Your calculation of the direction matrix A looks incorrect to me. This matrix should include information about the source directions and the geometry of your sensor array.

What is the geometry of your sensor array? I can just see a mysterious scalar d=5.

Please use my code below as a reference. In this example, I have assumed the sensor array is linear and uniformly-spaced.

close all; clear all; clc;
% ======= (1) TRANSMITTED SIGNALS ======= %

% Signal source directions
az = [35;39;127]; % Azimuths
el = zeros(size(az)); % Simple example: assume elevations zero
M = length(az); % Number of sources

% Transmitted signals
L = 200; % Number of data snapshots recorded by receiver
m = randn(M,L); % Example: normally distributed random signals

% ========= (2) RECEIVED SIGNAL ========= %

% Wavenumber vectors (in units of wavelength/2)
k = pi*[cosd(az).*cosd(el), sind(az).*cosd(el), sind(el)].';

% Array geometry [rx,ry,rz]
N = 10; % Number of antennas
r = [(-(N-1)/2:(N-1)/2).',zeros(N,2)]; % Assume uniform linear array

% Matrix of array response vectors
A = exp(-1j*r*k);

% Additive noise
sigma2 = 0.01; % Noise variance
n = sqrt(sigma2)*(randn(N,L) + 1j*randn(N,L))/sqrt(2);

% Received signal
x = A*m + n;

% ========= (3) MUSIC ALGORITHM ========= %

% Sample covariance matrix
Rxx = x*x'/L;

% Eigendecompose
[E,D] = eig(Rxx);
[lambda,idx] = sort(diag(D)); % Vector of sorted eigenvalues
E = E(:,idx); % Sort eigenvectors accordingly
En = E(:,1:end-M); % Noise eigenvectors (ASSUMPTION: M IS KNOWN)

% MUSIC search directions
AzSearch = (0:1:180).'; % Azimuth values to search
ElSearch = zeros(size(AzSearch)); % Simple 1D example

% Corresponding points on array manifold to search
kSearch = pi*[cosd(AzSearch).*cosd(ElSearch), ...
          sind(AzSearch).*cosd(ElSearch), sind(ElSearch)].';
ASearch = exp(-1j*r*kSearch);

% MUSIC spectrum
Z = sum(abs(ASearch'*En).^2,2);

% Plot
figure();
plot(AzSearch,10*log10(Z));
title('Simple 1D MUSIC Example');
xlabel('Azimuth (degrees)');
ylabel('MUSIC spectrum (dB)');
grid on; axis tight;
[ - ]
Reply by Gerard123February 21, 2021
First of all, thank you Mr @weetabixharry for your feedback. I tested the sharing code and it works well. However, I have a small issue, let's consider the assumption that my received signal is a .pcm format (e.g. audio .pcm). Nevertheless , this signal was generated as `s = Acos(2*pi*fc + (B*pi/2*T)*t.^2)` and received by two microphones based on the smartphone (audio.pcm format). Now I want to insert the received data in the sharing code, how to do it? Should I create a `Call_function` or directly import the signal from the `dir`? How can I adapt It? Is the process of the transmitted and received signal written in the code will be considered as a reference or ignored? Thanks
[ - ]
Reply by weetabixharryFebruary 21, 2021

I'm not sure if I understand your question. If you already have some received data, then you don't need to generate it, so you can ignore sections (1) and (2) of my code.

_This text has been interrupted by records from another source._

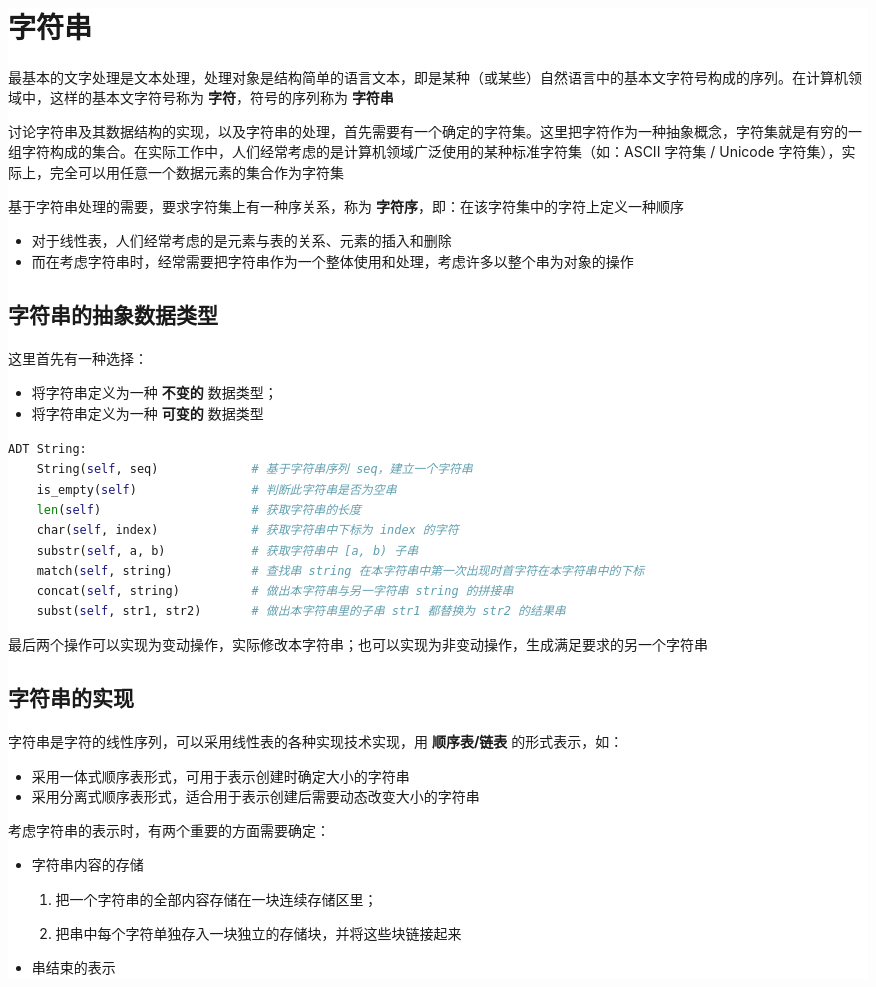 # 字符串

最基本的文字处理是文本处理，处理对象是结构简单的语言文本，即是某种（或某些）自然语言中的基本文字符号构成的序列。在计算机领域中，这样的基本文字符号称为 **字符**，符号的序列称为 **字符串**

讨论字符串及其数据结构的实现，以及字符串的处理，首先需要有一个确定的字符集。这里把字符作为一种抽象概念，字符集就是有穷的一组字符构成的集合。在实际工作中，人们经常考虑的是计算机领域广泛使用的某种标准字符集（如：ASCII 字符集 / Unicode 字符集），实际上，完全可以用任意一个数据元素的集合作为字符集

基于字符串处理的需要，要求字符集上有一种序关系，称为 **字符序**，即：在该字符集中的字符上定义一种顺序

+ 对于线性表，人们经常考虑的是元素与表的关系、元素的插入和删除
+ 而在考虑字符串时，经常需要把字符串作为一个整体使用和处理，考虑许多以整个串为对象的操作





## 字符串的抽象数据类型

这里首先有一种选择：

+ 将字符串定义为一种 **不变的** 数据类型；
+ 将字符串定义为一种 **可变的** 数据类型

```python
ADT String:
    String(self, seq)             # 基于字符串序列 seq，建立一个字符串
    is_empty(self)                # 判断此字符串是否为空串
    len(self)                     # 获取字符串的长度
    char(self, index)             # 获取字符串中下标为 index 的字符
    substr(self, a, b)            # 获取字符串中 [a, b) 子串
    match(self, string)           # 查找串 string 在本字符串中第一次出现时首字符在本字符串中的下标
    concat(self, string)          # 做出本字符串与另一字符串 string 的拼接串
    subst(self, str1, str2)       # 做出本字符串里的子串 str1 都替换为 str2 的结果串
```

最后两个操作可以实现为变动操作，实际修改本字符串；也可以实现为非变动操作，生成满足要求的另一个字符串





## 字符串的实现

字符串是字符的线性序列，可以采用线性表的各种实现技术实现，用 **顺序表/链表** 的形式表示，如：

+ 采用一体式顺序表形式，可用于表示创建时确定大小的字符串
+ 采用分离式顺序表形式，适合用于表示创建后需要动态改变大小的字符串



考虑字符串的表示时，有两个重要的方面需要确定：

+ 字符串内容的存储

  1. 把一个字符串的全部内容存储在一块连续存储区里；

  2. 把串中每个字符单独存入一块独立的存储块，并将这些块链接起来

+ 串结束的表示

If this is real data taken from real sensors, then I think that you are trying to do something too difficult too soon. MUSIC is very sensitive to calibration errors, so making it work with real data is much more difficult than in my simple synthetic example (where we assume everything is ideal).

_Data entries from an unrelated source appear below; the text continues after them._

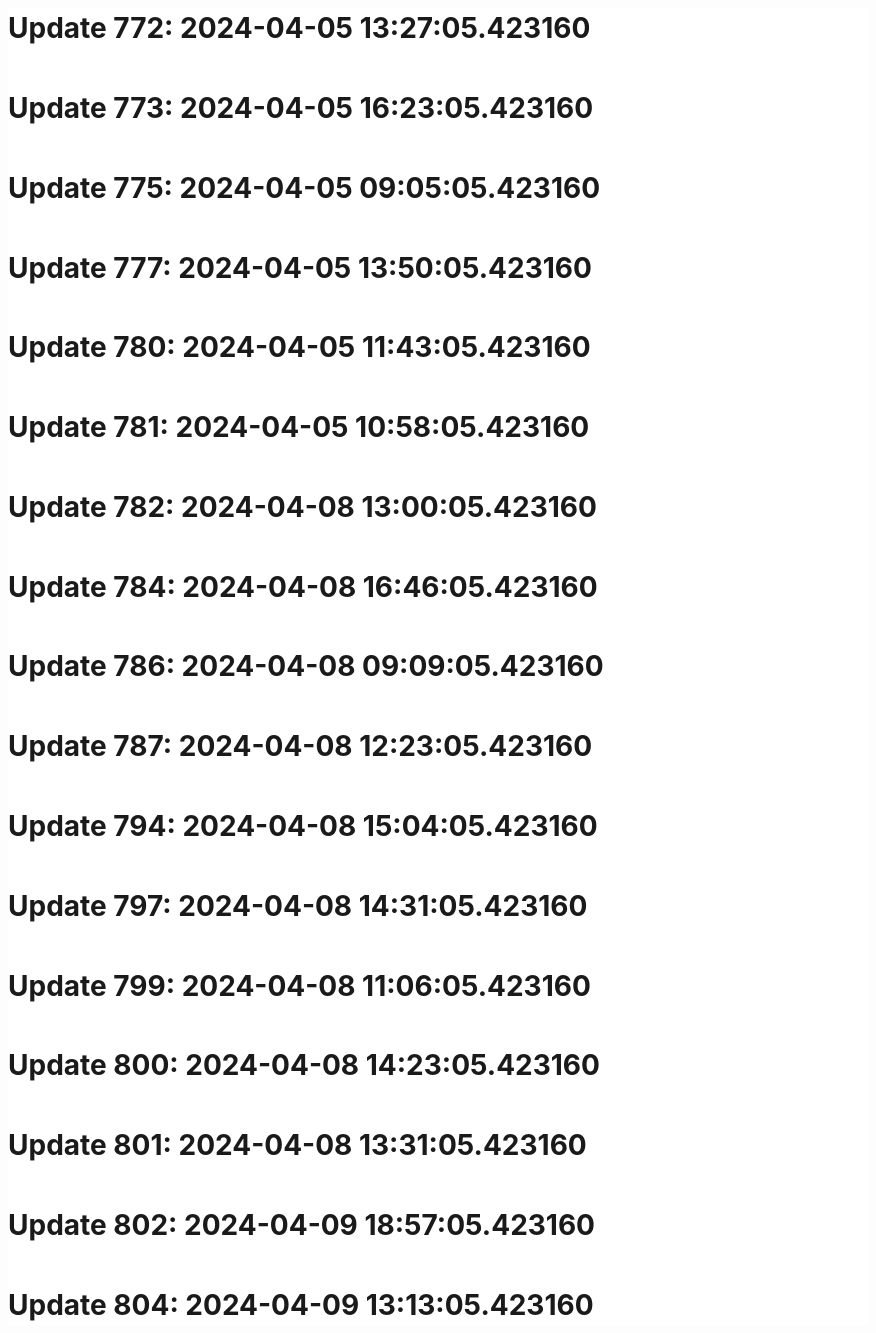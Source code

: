 # Update 772: 2024-04-05 13:27:05.423160

# Update 773: 2024-04-05 16:23:05.423160

# Update 775: 2024-04-05 09:05:05.423160

# Update 777: 2024-04-05 13:50:05.423160

# Update 780: 2024-04-05 11:43:05.423160

# Update 781: 2024-04-05 10:58:05.423160

# Update 782: 2024-04-08 13:00:05.423160

# Update 784: 2024-04-08 16:46:05.423160

# Update 786: 2024-04-08 09:09:05.423160

# Update 787: 2024-04-08 12:23:05.423160

# Update 794: 2024-04-08 15:04:05.423160

# Update 797: 2024-04-08 14:31:05.423160

# Update 799: 2024-04-08 11:06:05.423160

# Update 800: 2024-04-08 14:23:05.423160

# Update 801: 2024-04-08 13:31:05.423160

# Update 802: 2024-04-09 18:57:05.423160

# Update 804: 2024-04-09 13:13:05.423160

I would definitely try some more robust algorithms first. I noticed that your MUSIC function is misnamed "Bartlett" (i.e. a conventional beamformer). Did you get reasonable results with a conventional beamformer? Or perhaps with an MVDR beamformer? I would definitely make sure you have those methods working before you move on to MUSIC.

[ - ]
Reply by Gerard123February 21, 2021
Indeed yes Sr, I use real data. However, after collecting the data, several pre-processing methods are applied for the signal denoising and extract some features, then I import my data to the Music method to estimate the sources (data are saved as complex double or double format).

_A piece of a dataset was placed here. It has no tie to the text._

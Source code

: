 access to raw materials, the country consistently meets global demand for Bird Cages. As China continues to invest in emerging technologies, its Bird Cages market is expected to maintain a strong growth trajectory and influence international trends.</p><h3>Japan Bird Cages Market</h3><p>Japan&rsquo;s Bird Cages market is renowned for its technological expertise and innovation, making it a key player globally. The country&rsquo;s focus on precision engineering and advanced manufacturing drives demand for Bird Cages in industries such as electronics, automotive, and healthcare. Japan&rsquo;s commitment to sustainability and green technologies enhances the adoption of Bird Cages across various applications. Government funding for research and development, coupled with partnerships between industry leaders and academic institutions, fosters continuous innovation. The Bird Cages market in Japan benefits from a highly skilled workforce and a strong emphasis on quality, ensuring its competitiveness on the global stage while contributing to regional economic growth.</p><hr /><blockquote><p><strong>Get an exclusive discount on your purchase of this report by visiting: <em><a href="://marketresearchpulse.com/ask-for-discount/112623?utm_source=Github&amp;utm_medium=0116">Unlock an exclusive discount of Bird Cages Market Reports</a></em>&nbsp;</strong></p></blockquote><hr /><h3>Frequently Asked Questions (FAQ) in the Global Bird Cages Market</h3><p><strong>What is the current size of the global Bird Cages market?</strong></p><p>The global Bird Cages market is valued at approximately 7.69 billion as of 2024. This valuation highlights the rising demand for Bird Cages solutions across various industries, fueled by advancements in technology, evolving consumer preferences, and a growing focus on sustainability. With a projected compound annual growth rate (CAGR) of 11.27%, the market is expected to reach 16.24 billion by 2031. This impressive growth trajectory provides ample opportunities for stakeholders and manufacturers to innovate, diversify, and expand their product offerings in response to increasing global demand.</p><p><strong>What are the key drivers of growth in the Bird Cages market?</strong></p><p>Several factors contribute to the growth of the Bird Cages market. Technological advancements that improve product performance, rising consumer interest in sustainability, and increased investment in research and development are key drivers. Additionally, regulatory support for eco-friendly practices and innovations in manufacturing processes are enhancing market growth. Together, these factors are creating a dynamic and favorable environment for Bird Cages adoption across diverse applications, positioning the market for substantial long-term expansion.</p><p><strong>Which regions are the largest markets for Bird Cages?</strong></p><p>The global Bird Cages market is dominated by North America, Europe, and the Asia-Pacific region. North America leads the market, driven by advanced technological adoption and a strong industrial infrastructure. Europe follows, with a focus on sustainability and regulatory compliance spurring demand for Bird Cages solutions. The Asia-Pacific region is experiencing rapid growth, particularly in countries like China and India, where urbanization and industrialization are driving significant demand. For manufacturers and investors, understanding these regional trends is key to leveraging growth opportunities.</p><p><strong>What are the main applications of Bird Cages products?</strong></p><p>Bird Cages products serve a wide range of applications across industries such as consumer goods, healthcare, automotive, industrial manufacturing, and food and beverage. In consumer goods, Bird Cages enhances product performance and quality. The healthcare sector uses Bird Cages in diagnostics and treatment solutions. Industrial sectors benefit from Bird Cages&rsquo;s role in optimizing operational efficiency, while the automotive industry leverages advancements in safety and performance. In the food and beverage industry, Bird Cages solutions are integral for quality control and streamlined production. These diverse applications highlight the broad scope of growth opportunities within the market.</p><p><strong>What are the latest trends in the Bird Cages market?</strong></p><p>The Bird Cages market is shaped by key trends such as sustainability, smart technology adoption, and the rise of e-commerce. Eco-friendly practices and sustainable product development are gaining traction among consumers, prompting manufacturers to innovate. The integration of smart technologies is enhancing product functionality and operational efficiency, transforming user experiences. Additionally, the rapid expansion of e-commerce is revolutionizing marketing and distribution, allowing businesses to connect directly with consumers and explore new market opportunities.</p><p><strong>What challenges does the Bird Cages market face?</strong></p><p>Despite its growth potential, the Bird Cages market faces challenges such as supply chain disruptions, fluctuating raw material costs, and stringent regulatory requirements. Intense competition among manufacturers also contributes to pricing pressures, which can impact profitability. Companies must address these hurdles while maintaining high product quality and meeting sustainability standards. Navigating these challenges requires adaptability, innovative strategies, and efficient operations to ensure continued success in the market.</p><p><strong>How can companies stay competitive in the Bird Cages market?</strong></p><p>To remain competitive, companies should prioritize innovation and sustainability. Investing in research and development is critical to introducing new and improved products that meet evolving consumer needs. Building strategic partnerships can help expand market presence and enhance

Hence, the codes above showing the results. The beamforming methods work well and I've got some good results too. Can you suggest the steps to adapt my real data to Music? Or should I separate them into multiple dimensions?
[ - ]
Reply by weetabixharryFebruary 21, 2021

If the other methods are working, then I'm not sure exactly what you want to know. Presumably, you have already been able to calculate the received signal covariance matrix, Rxx. And you must already know your array geometry, r.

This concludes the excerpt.